** Action item **
Give back, word for word, the lines in the listing below from the one holding "un solo shp." down to the one holding "para determinar Asunci&oacute;n.", both ends included.

================================

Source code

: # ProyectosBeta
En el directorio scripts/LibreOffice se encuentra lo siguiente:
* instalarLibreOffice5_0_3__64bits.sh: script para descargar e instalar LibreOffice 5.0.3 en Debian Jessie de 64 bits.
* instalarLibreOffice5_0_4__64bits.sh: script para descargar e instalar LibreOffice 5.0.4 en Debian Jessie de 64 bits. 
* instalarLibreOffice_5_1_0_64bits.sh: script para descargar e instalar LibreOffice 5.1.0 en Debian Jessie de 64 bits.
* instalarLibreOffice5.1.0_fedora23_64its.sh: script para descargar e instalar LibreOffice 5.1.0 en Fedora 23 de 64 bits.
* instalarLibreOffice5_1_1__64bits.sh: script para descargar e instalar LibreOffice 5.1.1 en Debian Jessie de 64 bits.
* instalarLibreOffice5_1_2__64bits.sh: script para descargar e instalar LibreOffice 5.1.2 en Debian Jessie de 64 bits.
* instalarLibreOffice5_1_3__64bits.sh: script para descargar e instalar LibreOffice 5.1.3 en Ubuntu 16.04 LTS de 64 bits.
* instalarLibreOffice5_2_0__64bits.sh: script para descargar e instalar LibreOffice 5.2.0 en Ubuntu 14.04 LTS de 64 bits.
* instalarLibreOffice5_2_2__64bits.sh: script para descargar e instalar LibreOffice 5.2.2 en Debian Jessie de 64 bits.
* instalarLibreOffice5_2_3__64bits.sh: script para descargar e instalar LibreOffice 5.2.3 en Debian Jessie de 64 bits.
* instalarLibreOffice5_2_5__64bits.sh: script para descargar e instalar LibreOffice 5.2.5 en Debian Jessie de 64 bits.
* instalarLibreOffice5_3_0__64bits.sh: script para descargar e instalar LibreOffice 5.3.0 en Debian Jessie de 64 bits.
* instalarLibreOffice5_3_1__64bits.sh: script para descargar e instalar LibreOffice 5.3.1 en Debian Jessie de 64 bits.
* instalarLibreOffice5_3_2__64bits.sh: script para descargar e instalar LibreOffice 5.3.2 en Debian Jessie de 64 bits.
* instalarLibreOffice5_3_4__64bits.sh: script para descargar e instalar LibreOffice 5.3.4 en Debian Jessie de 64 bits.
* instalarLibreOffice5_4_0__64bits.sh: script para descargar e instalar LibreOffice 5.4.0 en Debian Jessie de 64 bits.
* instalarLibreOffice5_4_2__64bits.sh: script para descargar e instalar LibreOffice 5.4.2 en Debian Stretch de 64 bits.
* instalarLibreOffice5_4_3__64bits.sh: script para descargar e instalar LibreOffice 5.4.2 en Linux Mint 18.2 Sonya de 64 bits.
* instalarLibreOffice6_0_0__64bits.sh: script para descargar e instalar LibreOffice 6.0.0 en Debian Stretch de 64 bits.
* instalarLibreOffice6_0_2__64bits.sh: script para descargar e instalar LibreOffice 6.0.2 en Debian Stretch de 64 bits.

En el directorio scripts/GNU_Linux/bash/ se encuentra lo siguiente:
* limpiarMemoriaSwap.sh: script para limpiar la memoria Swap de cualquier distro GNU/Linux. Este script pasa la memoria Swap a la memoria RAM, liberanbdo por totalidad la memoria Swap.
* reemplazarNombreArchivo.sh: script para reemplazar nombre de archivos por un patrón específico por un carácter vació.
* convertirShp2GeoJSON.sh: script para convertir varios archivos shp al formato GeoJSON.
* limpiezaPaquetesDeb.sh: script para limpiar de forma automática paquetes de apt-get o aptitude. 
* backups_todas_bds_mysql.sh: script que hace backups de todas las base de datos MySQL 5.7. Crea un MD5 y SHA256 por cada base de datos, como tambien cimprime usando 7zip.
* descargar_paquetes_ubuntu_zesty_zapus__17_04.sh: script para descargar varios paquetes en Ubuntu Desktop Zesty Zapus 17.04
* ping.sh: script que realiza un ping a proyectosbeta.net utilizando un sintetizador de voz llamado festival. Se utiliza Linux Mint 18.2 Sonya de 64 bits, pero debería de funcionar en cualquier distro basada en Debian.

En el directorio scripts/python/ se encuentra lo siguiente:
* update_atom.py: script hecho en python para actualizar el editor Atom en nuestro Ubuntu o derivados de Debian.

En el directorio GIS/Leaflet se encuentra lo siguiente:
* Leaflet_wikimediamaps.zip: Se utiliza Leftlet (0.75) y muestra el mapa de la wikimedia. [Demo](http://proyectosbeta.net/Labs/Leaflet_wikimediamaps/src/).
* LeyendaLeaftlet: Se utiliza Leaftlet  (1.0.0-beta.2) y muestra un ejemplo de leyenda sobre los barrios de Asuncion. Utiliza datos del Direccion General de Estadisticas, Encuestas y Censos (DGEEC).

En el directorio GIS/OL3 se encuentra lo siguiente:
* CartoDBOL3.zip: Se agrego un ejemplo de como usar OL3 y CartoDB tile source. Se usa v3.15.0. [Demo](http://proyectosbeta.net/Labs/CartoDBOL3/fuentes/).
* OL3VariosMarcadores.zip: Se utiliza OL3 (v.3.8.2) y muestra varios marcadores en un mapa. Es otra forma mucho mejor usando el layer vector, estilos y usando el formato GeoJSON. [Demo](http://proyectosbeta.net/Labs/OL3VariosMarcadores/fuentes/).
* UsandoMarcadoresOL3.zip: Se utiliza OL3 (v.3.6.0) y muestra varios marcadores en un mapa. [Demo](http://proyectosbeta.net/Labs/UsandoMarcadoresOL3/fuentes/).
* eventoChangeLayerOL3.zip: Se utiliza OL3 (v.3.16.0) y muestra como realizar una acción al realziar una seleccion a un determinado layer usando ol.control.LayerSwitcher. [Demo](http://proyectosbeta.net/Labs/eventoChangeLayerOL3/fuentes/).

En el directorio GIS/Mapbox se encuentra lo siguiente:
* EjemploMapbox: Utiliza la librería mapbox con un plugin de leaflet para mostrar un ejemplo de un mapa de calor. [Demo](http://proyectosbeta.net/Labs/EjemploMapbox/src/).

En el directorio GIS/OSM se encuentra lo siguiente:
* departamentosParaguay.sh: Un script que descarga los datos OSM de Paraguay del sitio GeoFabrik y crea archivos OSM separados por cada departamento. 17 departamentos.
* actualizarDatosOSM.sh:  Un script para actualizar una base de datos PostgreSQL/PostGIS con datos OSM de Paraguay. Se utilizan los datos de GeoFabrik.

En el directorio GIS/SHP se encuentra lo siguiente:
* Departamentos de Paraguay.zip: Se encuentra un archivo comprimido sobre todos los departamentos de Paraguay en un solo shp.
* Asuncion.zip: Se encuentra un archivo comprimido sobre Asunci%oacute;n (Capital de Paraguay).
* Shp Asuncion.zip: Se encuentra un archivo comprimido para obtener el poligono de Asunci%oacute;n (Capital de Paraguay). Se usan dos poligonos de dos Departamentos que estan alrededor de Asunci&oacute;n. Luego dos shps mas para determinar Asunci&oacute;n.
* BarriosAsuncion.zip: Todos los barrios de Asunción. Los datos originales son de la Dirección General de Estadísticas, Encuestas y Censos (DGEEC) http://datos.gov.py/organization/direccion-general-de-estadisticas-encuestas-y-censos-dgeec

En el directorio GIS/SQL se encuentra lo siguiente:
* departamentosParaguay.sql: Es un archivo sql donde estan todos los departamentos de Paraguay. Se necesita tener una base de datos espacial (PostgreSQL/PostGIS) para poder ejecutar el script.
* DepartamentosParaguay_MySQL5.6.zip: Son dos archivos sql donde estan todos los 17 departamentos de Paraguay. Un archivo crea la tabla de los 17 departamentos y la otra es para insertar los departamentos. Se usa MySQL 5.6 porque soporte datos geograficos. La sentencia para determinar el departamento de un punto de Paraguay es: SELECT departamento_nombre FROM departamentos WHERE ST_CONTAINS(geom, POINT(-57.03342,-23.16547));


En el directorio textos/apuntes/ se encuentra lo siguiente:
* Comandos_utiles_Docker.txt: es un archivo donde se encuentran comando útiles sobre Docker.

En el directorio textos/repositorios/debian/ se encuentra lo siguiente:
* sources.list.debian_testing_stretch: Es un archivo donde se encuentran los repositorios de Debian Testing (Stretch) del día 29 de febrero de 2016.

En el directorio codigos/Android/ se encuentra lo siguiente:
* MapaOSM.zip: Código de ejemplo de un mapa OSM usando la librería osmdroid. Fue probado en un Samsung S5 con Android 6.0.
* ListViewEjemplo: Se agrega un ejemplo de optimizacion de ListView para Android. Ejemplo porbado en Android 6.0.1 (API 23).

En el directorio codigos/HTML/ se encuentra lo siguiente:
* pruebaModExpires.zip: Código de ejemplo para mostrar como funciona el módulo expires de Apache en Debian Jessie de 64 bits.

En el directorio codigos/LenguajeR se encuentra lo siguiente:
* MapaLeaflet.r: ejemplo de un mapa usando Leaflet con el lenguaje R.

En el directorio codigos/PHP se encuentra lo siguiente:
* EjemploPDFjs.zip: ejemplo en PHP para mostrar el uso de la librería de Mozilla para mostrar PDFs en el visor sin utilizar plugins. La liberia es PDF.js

================================

** The answer **
* Departamentos de Paraguay.zip: Se encuentra un archivo comprimido sobre todos los departamentos de Paraguay en un solo shp.
* Asuncion.zip: Se encuentra un archivo comprimido sobre Asunci%oacute;n (Capital de Paraguay).
* Shp Asuncion.zip: Se encuentra un archivo comprimido para obtener el poligono de Asunci%oacute;n (Capital de Paraguay). Se usan dos poligonos de dos Departamentos que estan alrededor de Asunci&oacute;n. Luego dos shps mas para determinar Asunci&oacute;n.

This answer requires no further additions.